E.4 Security and Canonicalization | Secure XML: The New Syntax for Signatures and Encryption

Security is a subtle area. Some problems can be solved in a general way, and those solutions are typically incorporated into standard security syntaxes such as those for ASN.1 [RFC 2630] and XML [XMLDSIG, XMLENC]. With application-specific questions, and particularly questions of exactly what information you need to authenticate or encrypt, more complex solutions are needed.

Questions of exactly what needs to be secured and how to do so robustly are deeply entwined with canonicalization. They are somewhat different for authentication and encryption.

E.4.1 Canonicalization

Chapter 9 describes canonicalization as the transformation of the "significant" information in a message into a "standard" form, discarding "insignificant" information. For example, it might involve encoding into a standard character set or changing line endings into a standard encoding and discarding the information about the original character set or line ending encodings. Obviously, what is "standard" and what is "significant" vary with the application or protocol and can be tricky to determine. For a particular syntax, such as ASCII [ASCII], ASN.1 [ASN.1], or XML [XML], a standard canonicalization is often specified or developed through practice. This effort leads to the design of applications that assume such standard canonicalization and, in turn, reduces the need for customized, application-specific canonicalization.

PAPER: From the paper point of view, canonicalization is suspect, if not outright evil. After all, if you have a piece of paper with writing on it, you can view any modification to "standardize" its format as an unauthorized change in the original message as created by the "author." With this perspective, digital signatures are viewed as authenticating signatures or seals or time stamps on the bottom of the "piece of paper." They do not justify and should not depend on changes in the message appearing above them. Similarly, encryption is seen as just putting the "piece of paper" in a vault that only certain people can open, and does not justify any standardization or canonicalization of the message.

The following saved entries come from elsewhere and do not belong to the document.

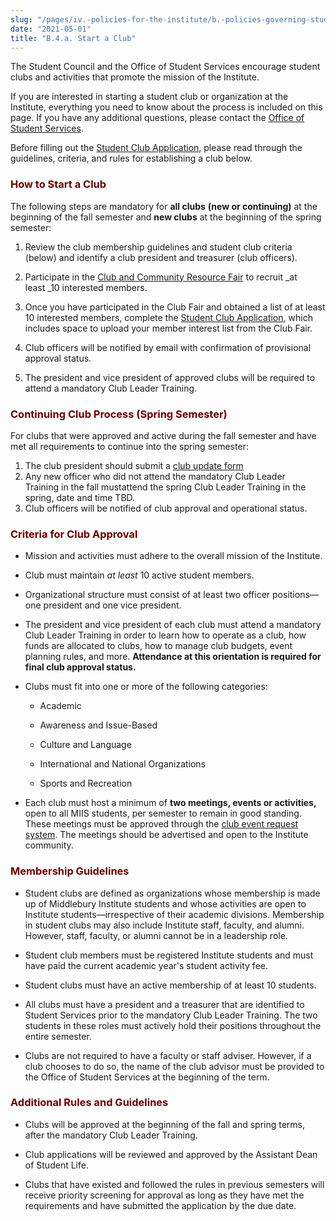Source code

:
 ```yaml
---
slug: "/pages/iv.-policies-for-the-institute/b.-policies-governing-student-conduct-and-student-organizations/d.-student-clubs-and-organizations/b.4.-club-approval"
date: "2021-05-01"
title: "B.4.a. Start a Club"
---
```


The Student Council and the Office of Student Services encourage student clubs and activities that promote the mission of the Institute.

If you are interested in starting a student club or organization at the Institute, everything you need to know about the process is included on this page. If you have any additional questions, please contact the [Office of Student Services](https://www.middlebury.edu/institute/student-life/team).

Before filling out the [Student Club Application](https://forms.miis.edu/student-life/clubs/start/application), please read through the guidelines, criteria, and rules for establishing a club below.

### <span style="color:#660000">How to Start a Club</span>

The following steps are mandatory for **all clubs** **(new or continuing)** at the beginning of the fall semester and **new clubs** at the beginning of the spring semester:

1.  Review the club membership guidelines and student club criteria (below) and identify a club president and treasurer (club officers).

2.  Participate in the [Club and Community Resource Fair](https://forms.miis.edu/student-life/clubs/fair) to recruit _at least _10 interested members.

3.  Once you have participated in the Club Fair and obtained a list of at least 10 interested members, complete the [Student Club Application](https://forms.miis.edu/student-life/clubs/start/application), which includes space to upload your member interest list from the Club Fair.

4.  Club officers will be notified by email with confirmation of provisional approval status.

5.  The president and vice president of approved clubs will be required to attend a mandatory Club Leader Training.

### <span style="color:#660000">Continuing Club Process (Spring Semester)</span>

For clubs that were approved and active during the fall semester and have met all requirements to continue into the spring semester:

1.  The club president should submit a [club update form](https://forms.miis.edu/student-life/clubs/update) 
2.  Any new officer who did not attend the mandatory Club Leader Training in the fall mustattend the spring Club Leader Training in the spring, date and time TBD.
3.  Club officers will be notified of club approval and operational status.

### <span style="color:#660000">Criteria for Club Approval</span>

*   Mission and activities must adhere to the overall mission of the Institute.

*   Club must maintain _at least_ 10 active student members.

*   Organizational structure must consist of at least two officer positions—one president and one vice president.

*   The president and vice president of each club must attend a mandatory Club Leader Training in order to learn how to operate as a club, how funds are allocated to clubs, how to manage club budgets, event planning rules, and more. **Attendance at this orientation is required for final club approval status.**

*   Clubs must fit into one or more of the following categories:

    *   Academic

    *   Awareness and Issue-Based

    *   Culture and Language

    *   International and National Organizations

    *   Sports and Recreation

*   Each club must host a minimum of **two meetings, events or activities,** open to all MIIS students, per semester to remain in good standing. These meetings must be approved through the [club event request system](https://forms.miis.edu/student-life/clubs/event-request). The meetings should be advertised and open to the Institute community.

### <span style="color:#660000">Membership Guidelines</span>

*   Student clubs are defined as organizations whose membership is made up of Middlebury Institute students and whose activities are open to Institute students—irrespective of their academic divisions. Membership in student clubs may also include Institute staff, faculty, and alumni. However, staff, faculty, or alumni cannot be in a leadership role.

*   Student club members must be registered Institute students and must have paid the current academic year's student activity fee.

*   Student clubs must have an active membership of at least 10 students.

*   All clubs must have a president and a treasurer that are identified to Student Services prior to the mandatory Club Leader Training. The two students in these roles must actively hold their positions throughout the entire semester.

*   Clubs are not required to have a faculty or staff adviser. However, if a club chooses to do so, the name of the club advisor must be provided to the Office of Student Services at the beginning of the term.

### <span style="color:#660000">Additional Rules and Guidelines</span>

*   Clubs will be approved at the beginning of the fall and spring terms, after the mandatory Club Leader Training.

*   Club applications will be reviewed and approved by the Assistant Dean of Student Life.

*   Clubs that have existed and followed the rules in previous semesters will receive priority screening for approval as long as they have met the requirements and have submitted the application by the due date.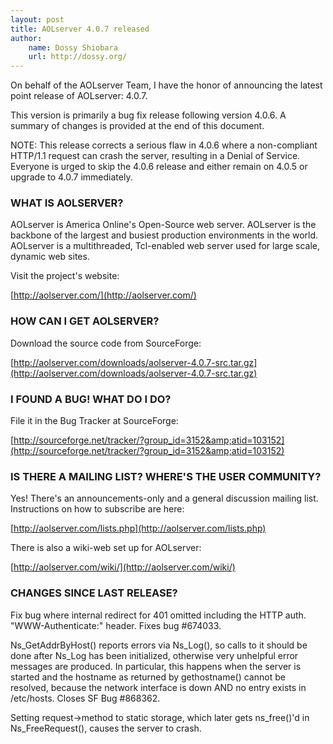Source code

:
 ```yaml
---
layout: post
title: AOLserver 4.0.7 released
author:
    name: Dossy Shiobara
    url: http://dossy.org/
---
```


On behalf of the AOLserver Team, I have the honor of announcing the
latest point release of AOLserver: 4.0.7. 

This version is primarily a bug fix release following version 4.0.6.  A
summary of changes is provided at the end of this document. 

NOTE:  This release corrects a serious flaw in 4.0.6 where a
non-compliant HTTP/1.1 request can crash the server, resulting in a
Denial of Service.  Everyone is urged to skip the 4.0.6 release and
either remain on 4.0.5 or upgrade to 4.0.7 immediately. 

### WHAT IS AOLSERVER? 

AOLserver is America Online's Open-Source web server.  AOLserver is the
backbone of the largest and busiest production environments in the
world.  AOLserver is a multithreaded, Tcl-enabled web server used for
large scale, dynamic web sites. 

Visit the project's website: 

[http://aolserver.com/](http://aolserver.com/)  

### HOW CAN I GET AOLSERVER? 

Download the source code from SourceForge: 

[http://aolserver.com/downloads/aolserver-4.0.7-src.tar.gz](http://aolserver.com/downloads/aolserver-4.0.7-src.tar.gz)

### I FOUND A BUG!  WHAT DO I DO? 

File it in the Bug Tracker at SourceForge: 

[http://sourceforge.net/tracker/?group_id=3152&amp;atid=103152](http://sourceforge.net/tracker/?group_id=3152&amp;atid=103152)

### IS THERE A MAILING LIST?  WHERE'S THE USER COMMUNITY? 

Yes!  There's an announcements-only and a general discussion mailing
list.  Instructions on how to subscribe are here: 

[http://aolserver.com/lists.php](http://aolserver.com/lists.php)

There is also a wiki-web set up for AOLserver: 

[http://aolserver.com/wiki/](http://aolserver.com/wiki/)

### CHANGES SINCE LAST RELEASE? 

Fix bug where internal redirect for 401 omitted including the HTTP 
auth.  "WWW-Authenticate:" header.  Fixes bug #674033. 

Ns_GetAddrByHost() reports errors via Ns_Log(), so calls to it 
should be done after Ns_Log has been initialized, otherwise very 
unhelpful error messages are produced.  In particular, this happens 
when the server is started and the hostname as returned by 
gethostname() cannot be resolved, because the network interface is 
down AND no entry exists in /etc/hosts.  Closes SF Bug #868362. 

Setting request->method to static storage, which later gets 
ns_free()'d in Ns_FreeRequest(), causes the server to crash. 
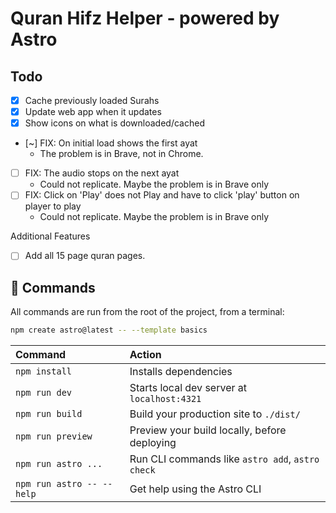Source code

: # Quran Hifz Helper - powered by Astro

## Todo

- [x] Cache previously loaded Surahs
- [x] Update web app when it updates
- [x] Show icons on what is downloaded/cached
- [~] FIX: On initial load shows the first ayat
  - The problem is in Brave, not in Chrome.
- [ ] FIX: The audio stops on the next ayat
  - Could not replicate. Maybe the problem is in Brave only
- [ ] FIX: Click on 'Play' does not Play and have to click 'play' button on player to play
  - Could not replicate. Maybe the problem is in Brave only

Additional Features

- [ ] Add all 15 page quran pages.

## 🧞 Commands

All commands are run from the root of the project, from a terminal:

```sh
npm create astro@latest -- --template basics
```

| Command                   | Action                                           |
| :------------------------ | :----------------------------------------------- |
| `npm install`             | Installs dependencies                            |
| `npm run dev`             | Starts local dev server at `localhost:4321`      |
| `npm run build`           | Build your production site to `./dist/`          |
| `npm run preview`         | Preview your build locally, before deploying     |
| `npm run astro ...`       | Run CLI commands like `astro add`, `astro check` |
| `npm run astro -- --help` | Get help using the Astro CLI                     |

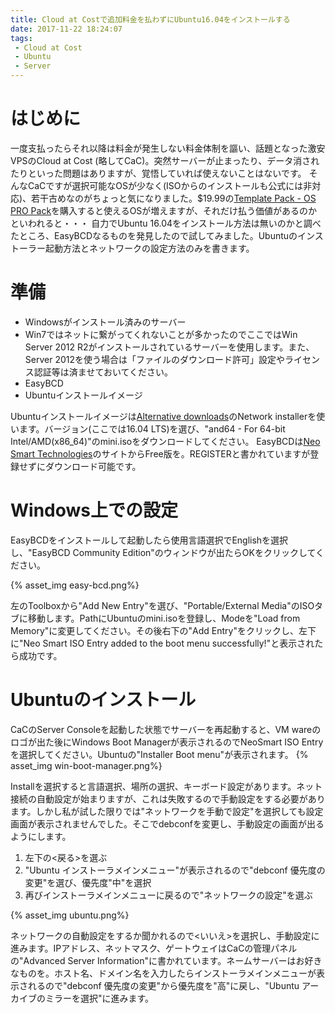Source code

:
 ```yaml
---
title: Cloud at Costで追加料金を払わずにUbuntu16.04をインストールする
date: 2017-11-22 18:24:07
tags:
 - Cloud at Cost
 - Ubuntu
 - Server
---
```


# はじめに
一度支払ったらそれ以降は料金が発生しない料金体制を謳い、話題となった激安VPSのCloud at Cost (略してCaC)。突然サーバーが止まったり、データ消されたりといった問題はありますが、覚悟していれば使えないことはないです。
そんなCaCですが選択可能なOSが少なく(ISOからのインストールも公式には非対応)、若干古めなのがちょっと気になりました。$19.99の[Template Pack - OS PRO Pack](https://members.cloudatcost.com/order.php?step=0&productGroup=18)を購入すると使えるOSが増えますが、それだけ払う価値があるのかといわれると・・・
自力でUbuntu 16.04をインストール方法は無いのかと調べたところ、EasyBCDなるものを発見したので試してみました。Ubuntuのインストーラー起動方法とネットワークの設定方法のみを書きます。

# 準備
- Windowsがインストール済みのサーバー
 - Win7ではネットに繋がってくれないことが多かったのでここではWin Server 2012 R2がインストールされているサーバーを使用します。また、Server 2012を使う場合は「ファイルのダウンロード許可」設定やライセンス認証等は済ませておいてください。
- EasyBCD
- Ubuntuインストールイメージ

Ubuntuインストールイメージは[Alternative downloads](https://www.ubuntu.com/download/alternative-downloads)のNetwork installerを使います。バージョン(ここでは16.04 LTS)を選び、"and64 - For 64-bit Intel/AMD(x86_64)"のmini.isoをダウンロードしてください。
EasyBCDは[Neo Smart Technologies](https://neosmart.net/EasyBCD/)のサイトからFree版を。REGISTERと書かれていますが登録せずにダウンロード可能です。

# Windows上での設定

EasyBCDをインストールして起動したら使用言語選択でEnglishを選択し、"EasyBCD Community Edition"のウィンドウが出たらOKをクリックしてください。

{% asset_img easy-bcd.png%}

左のToolboxから"Add New Entry"を選び、"Portable/External Media"のISOタブに移動します。PathにUbuntuのmini.isoを登録し、Modeを"Load from Memory"に変更してください。その後右下の"Add Entry"をクリックし、左下に"Neo Smart ISO Entry added to the boot menu successfully!"と表示されたら成功です。

# Ubuntuのインストール
CaCのServer Consoleを起動した状態でサーバーを再起動すると、VM wareのロゴが出た後にWindows Boot Managerが表示されるのでNeoSmart ISO Entryを選択してください。Ubuntuの"Installer Boot menu"が表示されます。
{% asset_img win-boot-manager.png%}

Installを選択すると言語選択、場所の選択、キーボード設定があります。ネット接続の自動設定が始まりますが、これは失敗するので手動設定をする必要があります。しかし私が試した限りでは"ネットワークを手動で設定"を選択しても設定画面が表示されませんでした。そこでdebconfを変更し、手動設定の画面が出るようにします。

1. 左下の<戻る>を選ぶ
1. "Ubuntu インストーラメインメニュー"が表示されるので"debconf 優先度の変更"を選び、優先度"中"を選択
1. 再びインストーラメインメニューに戻るので"ネットワークの設定"を選ぶ

{% asset_img ubuntu.png%}

ネットワークの自動設定をするか聞かれるので<いいえ>を選択し、手動設定に進みます。IPアドレス、ネットマスク、ゲートウェイはCaCの管理パネルの"Advanced Server Information"に書かれています。ネームサーバーはお好きなものを。ホスト名、ドメイン名を入力したらインストーラメインメニューが表示されるので"debconf 優先度の変更"から優先度を"高"に戻し、"Ubuntu アーカイブのミラーを選択"に進みます。
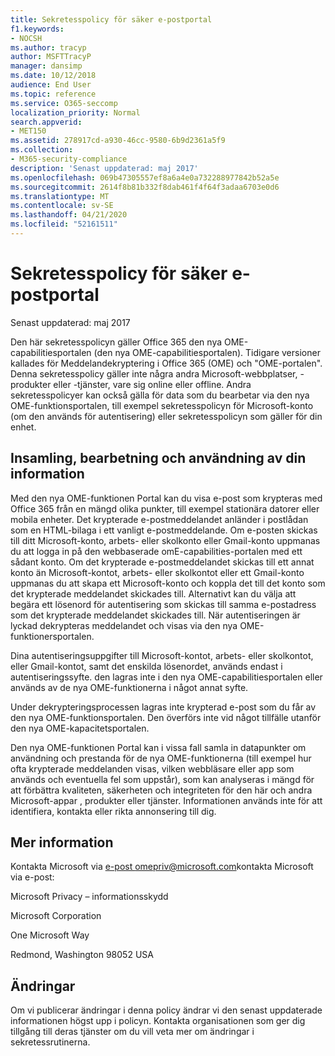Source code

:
 ```yaml
---
title: Sekretesspolicy för säker e-postportal
f1.keywords:
- NOCSH
ms.author: tracyp
author: MSFTTracyP
manager: dansimp
ms.date: 10/12/2018
audience: End User
ms.topic: reference
ms.service: O365-seccomp
localization_priority: Normal
search.appverid:
- MET150
ms.assetid: 278917cd-a930-46cc-9580-6b9d2361a5f9
ms.collection:
- M365-security-compliance
description: 'Senast uppdaterad: maj 2017'
ms.openlocfilehash: 069b47305557ef8a6a4e0a732288977842b52a5e
ms.sourcegitcommit: 2614f8b81b332f8dab461f4f64f3adaa6703e0d6
ms.translationtype: MT
ms.contentlocale: sv-SE
ms.lasthandoff: 04/21/2020
ms.locfileid: "52161511"
---
```

# <a name="privacy-statement-for-secure-email-portal"></a>Sekretesspolicy för säker e-postportal

Senast uppdaterad: maj 2017
  
Den här sekretesspolicyn gäller Office 365 den nya OME-capabilitiesportalen (den nya OME-capabilitiesportalen). Tidigare versioner kallades för Meddelandekryptering i Office 365 (OME) och "OME-portalen". Denna sekretesspolicy gäller inte några andra Microsoft-webbplatser, -produkter eller -tjänster, vare sig online eller offline. Andra sekretesspolicyer kan också gälla för data som du bearbetar via den nya OME-funktionsportalen, till exempel sekretesspolicyn för Microsoft-konto (om den används för autentisering) eller sekretesspolicyn som gäller för din enhet.
  
## <a name="collection-processing-and-use-of-your-information"></a>Insamling, bearbetning och användning av din information

Med den nya OME-funktionen Portal kan du visa e-post som krypteras med Office 365 från en mängd olika punkter, till exempel stationära datorer eller mobila enheter. Det krypterade e-postmeddelandet anländer i postlådan som en HTML-bilaga i ett vanligt e-postmeddelande. Om e-posten skickas till ditt Microsoft-konto, arbets- eller skolkonto eller Gmail-konto uppmanas du att logga in på den webbaserade omE-capabilities-portalen med ett sådant konto. Om det krypterade e-postmeddelandet skickas till ett annat konto än Microsoft-kontot, arbets- eller skolkontot eller ett Gmail-konto uppmanas du att skapa ett Microsoft-konto och koppla det till det konto som det krypterade meddelandet skickades till. Alternativt kan du välja att begära ett lösenord för autentisering som skickas till samma e-postadress som det krypterade meddelandet skickades till. När autentiseringen är lyckad dekrypteras meddelandet och visas via den nya OME-funktionersportalen.
  
Dina autentiseringsuppgifter till Microsoft-kontot, arbets- eller skolkontot, eller Gmail-kontot, samt det enskilda lösenordet, används endast i autentiseringssyfte. den lagras inte i den nya OME-capabilitiesportalen eller används av de nya OME-funktionerna i något annat syfte.
  
Under dekrypteringsprocessen lagras inte krypterad e-post som du får av den nya OME-funktionsportalen. Den överförs inte vid något tillfälle utanför den nya OME-kapacitetsportalen.
  
Den nya OME-funktionen Portal kan i vissa fall samla in datapunkter om användning och prestanda för de nya OME-funktionerna (till exempel hur ofta krypterade meddelanden visas, vilken webbläsare eller app som används och eventuella fel som uppstår), som kan analyseras i mängd för att förbättra kvaliteten, säkerheten och integriteten för den här och andra Microsoft-appar , produkter eller tjänster. Informationen används inte för att identifiera, kontakta eller rikta annonsering till dig.
  
## <a name="for-more-information"></a>Mer information

Kontakta Microsoft via [e-post omepriv@microsoft.com](mailto:omepriv@microsoft.com)kontakta Microsoft via e-post:
  
Microsoft Privacy – informationsskydd
  
Microsoft Corporation
  
One Microsoft Way
  
Redmond, Washington 98052 USA
  
## <a name="changes"></a>Ändringar

Om vi publicerar ändringar i denna policy ändrar vi den senast uppdaterade informationen högst upp i policyn. Kontakta organisationen som ger dig tillgång till deras tjänster om du vill veta mer om ändringar i sekretessrutinerna.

PROTOCOL: From the protocol point of view, a pattern of bits is calculated; processed, stored, and communicated; and finally parsed and acted on. Most of these bits have never been seen and never will be seen by a person. In fact, many of the parts of the message will be artifacts of encoding, protocol structure, and computer representation, rather than anything intended for a person to see. In theory, it might be possible to convey unchanged the "original" idiosyncratic form of any digitally signed part through the computer process, storage, and communications channels that implement the protocol and usefully signed in that form. In practical systems of any complexity, however, achieving this goal is unreasonably difficult for most parts of messages. Even if it were possible, the result would be virtually useless, as you would still have to repeatedly test the equivalence of the local message form with the preserved original form. Thus signed data must be canonicalized as part of signing and verification to compensate for insignificant changes made in processing, storage, and communication. Even if, miraculously, an initial system design avoids all cases of signed message reconstruction based on processed data or reencoding based on the character set, line ending, capitalization, numeric representation, time zones, or whatever, later protocol revisions and extensions are certain to eventually require such reconstruction and/or reencoding. As a consequence, canonicalization is clearly a necessity for protocol applications. It is just a question of which canonicalization or canonicalizations to use.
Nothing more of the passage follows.